TASK INSTRUCTIONS - Repeat the data exactly as it stands.

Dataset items
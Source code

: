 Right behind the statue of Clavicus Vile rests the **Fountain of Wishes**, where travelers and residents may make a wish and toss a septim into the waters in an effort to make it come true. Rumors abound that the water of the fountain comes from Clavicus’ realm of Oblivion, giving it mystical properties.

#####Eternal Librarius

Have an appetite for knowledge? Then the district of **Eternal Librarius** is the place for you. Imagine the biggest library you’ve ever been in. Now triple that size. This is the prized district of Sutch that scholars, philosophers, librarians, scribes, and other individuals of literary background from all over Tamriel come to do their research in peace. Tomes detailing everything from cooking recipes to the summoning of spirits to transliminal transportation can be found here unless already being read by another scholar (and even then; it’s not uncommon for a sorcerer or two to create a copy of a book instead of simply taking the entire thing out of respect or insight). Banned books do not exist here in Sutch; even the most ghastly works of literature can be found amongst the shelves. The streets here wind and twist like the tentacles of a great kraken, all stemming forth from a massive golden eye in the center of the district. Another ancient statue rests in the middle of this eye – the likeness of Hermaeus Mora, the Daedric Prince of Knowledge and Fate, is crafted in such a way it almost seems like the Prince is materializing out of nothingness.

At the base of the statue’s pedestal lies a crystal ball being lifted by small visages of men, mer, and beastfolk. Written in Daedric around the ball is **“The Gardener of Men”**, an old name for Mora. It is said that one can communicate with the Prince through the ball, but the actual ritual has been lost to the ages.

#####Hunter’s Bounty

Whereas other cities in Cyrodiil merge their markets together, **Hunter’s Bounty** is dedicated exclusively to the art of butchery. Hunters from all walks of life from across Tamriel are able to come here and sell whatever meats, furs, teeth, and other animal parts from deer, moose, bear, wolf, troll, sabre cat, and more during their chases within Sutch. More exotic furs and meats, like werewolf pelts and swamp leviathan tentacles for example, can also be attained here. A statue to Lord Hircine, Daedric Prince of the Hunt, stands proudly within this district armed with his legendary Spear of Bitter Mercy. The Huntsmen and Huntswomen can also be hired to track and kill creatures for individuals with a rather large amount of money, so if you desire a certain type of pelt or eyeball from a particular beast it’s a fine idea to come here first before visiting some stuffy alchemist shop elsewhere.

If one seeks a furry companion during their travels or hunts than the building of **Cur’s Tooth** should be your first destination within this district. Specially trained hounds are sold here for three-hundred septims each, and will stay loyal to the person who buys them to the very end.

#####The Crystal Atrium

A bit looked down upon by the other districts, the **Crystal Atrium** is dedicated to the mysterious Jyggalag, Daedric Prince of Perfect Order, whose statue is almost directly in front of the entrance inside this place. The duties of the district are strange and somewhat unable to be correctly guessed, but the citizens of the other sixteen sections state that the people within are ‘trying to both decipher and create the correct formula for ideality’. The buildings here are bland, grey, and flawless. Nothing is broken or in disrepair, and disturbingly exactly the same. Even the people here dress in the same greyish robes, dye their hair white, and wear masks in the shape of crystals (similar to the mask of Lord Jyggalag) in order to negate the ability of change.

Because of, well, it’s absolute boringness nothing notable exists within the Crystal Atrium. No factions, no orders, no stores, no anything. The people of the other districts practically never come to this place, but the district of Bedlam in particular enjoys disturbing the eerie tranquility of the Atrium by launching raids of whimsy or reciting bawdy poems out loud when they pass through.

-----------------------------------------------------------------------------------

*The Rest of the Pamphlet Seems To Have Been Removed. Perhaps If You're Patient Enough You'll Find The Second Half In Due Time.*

ANSWER TO THIS EXERCISE -
Source code

: Right behind the statue of Clavicus Vile rests the **Fountain of Wishes**, where travelers and residents may make a wish and toss a septim into the waters in an effort to make it come true. Rumors abound that the water of the fountain comes from Clavicus’ realm of Oblivion, giving it mystical properties.

#####Eternal Librarius

Have an appetite for knowledge? Then the district of **Eternal Librarius** is the place for you. Imagine the biggest library you’ve ever been in. Now triple that size. This is the prized district of Sutch that scholars, philosophers, librarians, scribes, and other individuals of literary background from all over Tamriel come to do their research in peace. Tomes detailing everything from cooking recipes to the summoning of spirits to transliminal transportation can be found here unless already being read by another scholar (and even then; it’s not uncommon for a sorcerer or two to create a copy of a book instead of simply taking the entire thing out of respect or insight). Banned books do not exist here in Sutch; even the most ghastly works of literature can be found amongst the shelves. The streets here wind and twist like the tentacles of a great kraken, all stemming forth from a massive golden eye in the center of the district. Another ancient statue rests in the middle of this eye – the likeness of Hermaeus Mora, the Daedric Prince of Knowledge and Fate, is crafted in such a way it almost seems like the Prince is materializing out of nothingness.

At the base of the statue’s pedestal lies a crystal ball being lifted by small visages of men, mer, and beastfolk. Written in Daedric around the ball is **“The Gardener of Men”**, an old name for Mora. It is said that one can communicate with the Prince through the ball, but the actual ritual has been lost to the ages.

#####Hunter’s Bounty

Whereas other cities in Cyrodiil merge their markets together, **Hunter’s Bounty** is dedicated exclusively to the art of butchery. Hunters from all walks of life from across Tamriel are able to come here and sell whatever meats, furs, teeth, and other animal parts from deer, moose, bear, wolf, troll, sabre cat, and more during their chases within Sutch. More exotic furs and meats, like werewolf pelts and swamp leviathan tentacles for example, can also be attained here. A statue to Lord Hircine, Daedric Prince of the Hunt, stands proudly within this district armed with his legendary Spear of Bitter Mercy. The Huntsmen and Huntswomen can also be hired to track and kill creatures for individuals with a rather large amount of money, so if you desire a certain type of pelt or eyeball from a particular beast it’s a fine idea to come here first before visiting some stuffy alchemist shop elsewhere.

If one seeks a furry companion during their travels or hunts than the building of **Cur’s Tooth** should be your first destination within this district. Specially trained hounds are sold here for three-hundred septims each, and will stay loyal to the person who buys them to the very end.

#####The Crystal Atrium

A bit looked down upon by the other districts, the **Crystal Atrium** is dedicated to the mysterious Jyggalag, Daedric Prince of Perfect Order, whose statue is almost directly in front of the entrance inside this place. The duties of the district are strange and somewhat unable to be correctly guessed, but the citizens of the other sixteen sections state that the people within are ‘trying to both decipher and create the correct formula for ideality’. The buildings here are bland, grey, and flawless. Nothing is broken or in disrepair, and disturbingly exactly the same. Even the people here dress in the same greyish robes, dye their hair white, and wear masks in the shape of crystals (similar to the mask of Lord Jyggalag) in order to negate the ability of change.

Because of, well, it’s absolute boringness nothing notable exists within the Crystal Atrium. No factions, no orders, no stores, no anything. The people of the other districts practically never come to this place, but the district of Bedlam in particular enjoys disturbing the eerie tranquility of the Atrium by launching raids of whimsy or reciting bawdy poems out loud when they pass through.

-----------------------------------------------------------------------------------

*The Rest of the Pamphlet Seems To Have Been Removed. Perhaps If You're Patient Enough You'll Find The Second Half In Due Time.*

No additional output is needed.